Sta di fatto che però, una volta completato il grosso delle operazioni a Gaza, più tardi, cioè nelle azioni israeliane degli ultimi mesi, si sono perseguiti esattamente quei tre obiettivi, con ammirevole coerenza e disciplina.
Pensate alla recente eliminazione in Iran di uno dei supercapi di Hamas (Ismail Haniyeh), poi all’azione tecnologica (su cercapersone e walkie-talkie) che ha individuato e stroncato le possibilità di comunicazione dei terroristi di Hezbollah, e infine all’eliminazione del boss Nasrallah.
In altre parole, Israele ha lavorato per decapitare le due organizzazioni e auspicabilmente per avviarle alla distruzione. In un contesto di minima onestà intellettuale, anche a sinistra, anche da parte dei nemici politici e mediatici di Benjamin Netanyahu, si sarebbe dovuta riconoscere l’efficacia e soprattutto la corrispondenza dei raid israeliani a quei tre principi ispiratori.

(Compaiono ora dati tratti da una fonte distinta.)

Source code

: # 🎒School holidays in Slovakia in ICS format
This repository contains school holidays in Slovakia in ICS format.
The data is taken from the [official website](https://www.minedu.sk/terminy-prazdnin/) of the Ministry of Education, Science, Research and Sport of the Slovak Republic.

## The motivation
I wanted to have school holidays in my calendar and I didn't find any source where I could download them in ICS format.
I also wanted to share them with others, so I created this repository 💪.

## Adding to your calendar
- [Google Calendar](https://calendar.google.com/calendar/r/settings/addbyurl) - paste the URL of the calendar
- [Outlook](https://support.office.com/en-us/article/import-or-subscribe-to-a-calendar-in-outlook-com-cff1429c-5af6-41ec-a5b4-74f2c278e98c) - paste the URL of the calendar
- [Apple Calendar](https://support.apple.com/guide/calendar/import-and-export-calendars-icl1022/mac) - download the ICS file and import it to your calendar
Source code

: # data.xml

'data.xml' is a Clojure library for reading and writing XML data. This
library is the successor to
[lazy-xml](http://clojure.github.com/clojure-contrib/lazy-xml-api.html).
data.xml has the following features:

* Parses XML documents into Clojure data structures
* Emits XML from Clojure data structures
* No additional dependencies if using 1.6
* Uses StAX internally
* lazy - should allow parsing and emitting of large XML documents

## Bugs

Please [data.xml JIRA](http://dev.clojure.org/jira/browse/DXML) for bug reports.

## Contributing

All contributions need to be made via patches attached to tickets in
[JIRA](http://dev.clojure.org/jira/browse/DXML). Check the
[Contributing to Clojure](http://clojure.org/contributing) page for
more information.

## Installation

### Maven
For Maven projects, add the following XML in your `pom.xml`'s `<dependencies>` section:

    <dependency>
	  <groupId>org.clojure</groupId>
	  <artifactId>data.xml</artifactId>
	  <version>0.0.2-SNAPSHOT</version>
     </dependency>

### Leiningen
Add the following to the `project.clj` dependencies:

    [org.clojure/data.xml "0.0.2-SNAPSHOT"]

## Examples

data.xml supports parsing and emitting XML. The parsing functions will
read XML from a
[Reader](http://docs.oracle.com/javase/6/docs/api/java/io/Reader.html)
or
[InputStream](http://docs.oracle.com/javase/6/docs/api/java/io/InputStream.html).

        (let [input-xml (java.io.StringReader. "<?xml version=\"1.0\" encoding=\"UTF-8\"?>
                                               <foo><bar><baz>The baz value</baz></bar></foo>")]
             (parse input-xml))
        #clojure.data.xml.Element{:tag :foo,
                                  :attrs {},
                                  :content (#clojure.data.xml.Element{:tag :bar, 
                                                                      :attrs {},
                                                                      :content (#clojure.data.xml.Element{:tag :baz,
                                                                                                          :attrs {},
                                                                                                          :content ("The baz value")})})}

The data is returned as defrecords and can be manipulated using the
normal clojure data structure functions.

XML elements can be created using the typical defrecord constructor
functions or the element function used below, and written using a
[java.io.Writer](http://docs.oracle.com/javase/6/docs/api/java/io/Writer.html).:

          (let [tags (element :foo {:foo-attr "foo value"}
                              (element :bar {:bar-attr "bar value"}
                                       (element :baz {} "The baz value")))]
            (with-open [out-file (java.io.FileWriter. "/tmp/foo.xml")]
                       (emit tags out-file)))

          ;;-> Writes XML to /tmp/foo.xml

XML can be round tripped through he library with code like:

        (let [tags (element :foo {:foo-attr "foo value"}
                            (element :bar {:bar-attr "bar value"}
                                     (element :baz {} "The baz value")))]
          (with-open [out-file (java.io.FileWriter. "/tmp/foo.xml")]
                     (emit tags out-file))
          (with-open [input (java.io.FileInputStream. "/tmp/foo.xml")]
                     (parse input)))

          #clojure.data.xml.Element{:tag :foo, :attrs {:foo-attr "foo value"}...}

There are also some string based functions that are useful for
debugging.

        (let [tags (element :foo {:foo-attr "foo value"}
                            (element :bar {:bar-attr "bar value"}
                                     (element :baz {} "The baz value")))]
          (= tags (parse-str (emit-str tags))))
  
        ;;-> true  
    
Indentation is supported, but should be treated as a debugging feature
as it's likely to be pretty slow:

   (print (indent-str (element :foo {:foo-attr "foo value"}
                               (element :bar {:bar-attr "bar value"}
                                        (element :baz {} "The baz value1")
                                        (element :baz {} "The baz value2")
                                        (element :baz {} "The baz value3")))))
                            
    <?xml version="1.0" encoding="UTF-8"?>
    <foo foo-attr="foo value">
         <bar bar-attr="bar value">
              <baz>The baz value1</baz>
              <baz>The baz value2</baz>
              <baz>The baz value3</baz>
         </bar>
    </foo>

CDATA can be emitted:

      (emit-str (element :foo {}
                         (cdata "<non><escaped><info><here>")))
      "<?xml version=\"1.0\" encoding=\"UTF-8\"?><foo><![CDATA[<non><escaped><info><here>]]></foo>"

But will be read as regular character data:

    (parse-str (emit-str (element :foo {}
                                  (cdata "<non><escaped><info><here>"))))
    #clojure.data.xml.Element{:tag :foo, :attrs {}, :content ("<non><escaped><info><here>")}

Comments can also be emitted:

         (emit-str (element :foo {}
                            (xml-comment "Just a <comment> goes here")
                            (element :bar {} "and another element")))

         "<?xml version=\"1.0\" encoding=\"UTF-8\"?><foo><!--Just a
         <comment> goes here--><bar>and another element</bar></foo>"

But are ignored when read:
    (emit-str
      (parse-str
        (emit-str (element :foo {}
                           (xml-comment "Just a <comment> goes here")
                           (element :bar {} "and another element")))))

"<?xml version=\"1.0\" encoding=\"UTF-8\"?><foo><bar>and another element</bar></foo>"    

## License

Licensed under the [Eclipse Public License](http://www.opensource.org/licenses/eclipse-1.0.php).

E invece no. Buona parte delle cancellerie occidentali, così come dei media e dei commentatori italiani, stanno in lutto, soffrono, non si danno pace. E, con eccezioni che si contano sulle dita di una sola mano, il panorama mediatico oscilla dalla freddezza verso Israele a un incredibile tentativo di addossare a Gerusalemme tutte le responsabilità passate, presenti e future. Con un rovesciamento delle cose che lascia basiti: uno stato democratico viene fatto oggetto di un trattamento di mostrificazione, mentre i mostri veri – cioè i terroristi islamici – sono trattati in guanti bianchi.
Del resto, accadde anche al momento dell’eliminazione di Haniyeh, con la sua spregevole storia quasi trasfigurata: un autentico macellaio del terrore presentato come un «pragmatico», se non addirittura come un moderato. Ma come? Era tra quelli che avevano pensato e voluto il 7 ottobre; e anche dopo, era tra quelli che avevano invocato la necessità di far scorrere più sangue, sia proprio che altrui.
Sarebbe stato questo il suo «pragmatismo»?
E la mistificazione non conosce limiti nemmeno rispetto alla cupola di Hezbollah e alla testa del serpente, che notoriamente sta a Teheran. Mentre si criminalizza Israele, non c’è alcuna esitazione nel descrivere come riflessivo e – anch’esso – «pragmatico» un regime sanguinario come quello iraniano. Per paradosso, non c’è nemmeno – e sarebbe già stato uno scempio logico – un’equiparazione tra i due contendenti, una propensione a metterli sullo stesso piano. No: ormai si registra un’autentica esplosione di ostilità verso chi dovrebbe esserci più vicino.
E gli altri? Quelli che dovrebbero esserci lontani per definizione? Vale la pena di ricapitolare che la dittatura iraniana e i suoi clienti (Hamas, Hezbollah, Jihad Islamica) perseguitano i loro stessi popoli, puniscono e uccidono i dissidenti, avvelenano l’intero Medio Oriente, e puntano esplicitamente a cancellare Israele dalla faccia della terra. Eppure, in questo costante capovolgimento morale, in questo testacoda etico ed intellettuale, verso Teheran e i suoi servi e sicari i nostri media usano ogni cautela. Per Israele, che invece combatte anche per noi e per i nostri valori (e in qualche caso lo fa... nonostante noi), ci sono più che altro gelo e ostilità, ormai nemmeno minimamente nascosti o attenuati.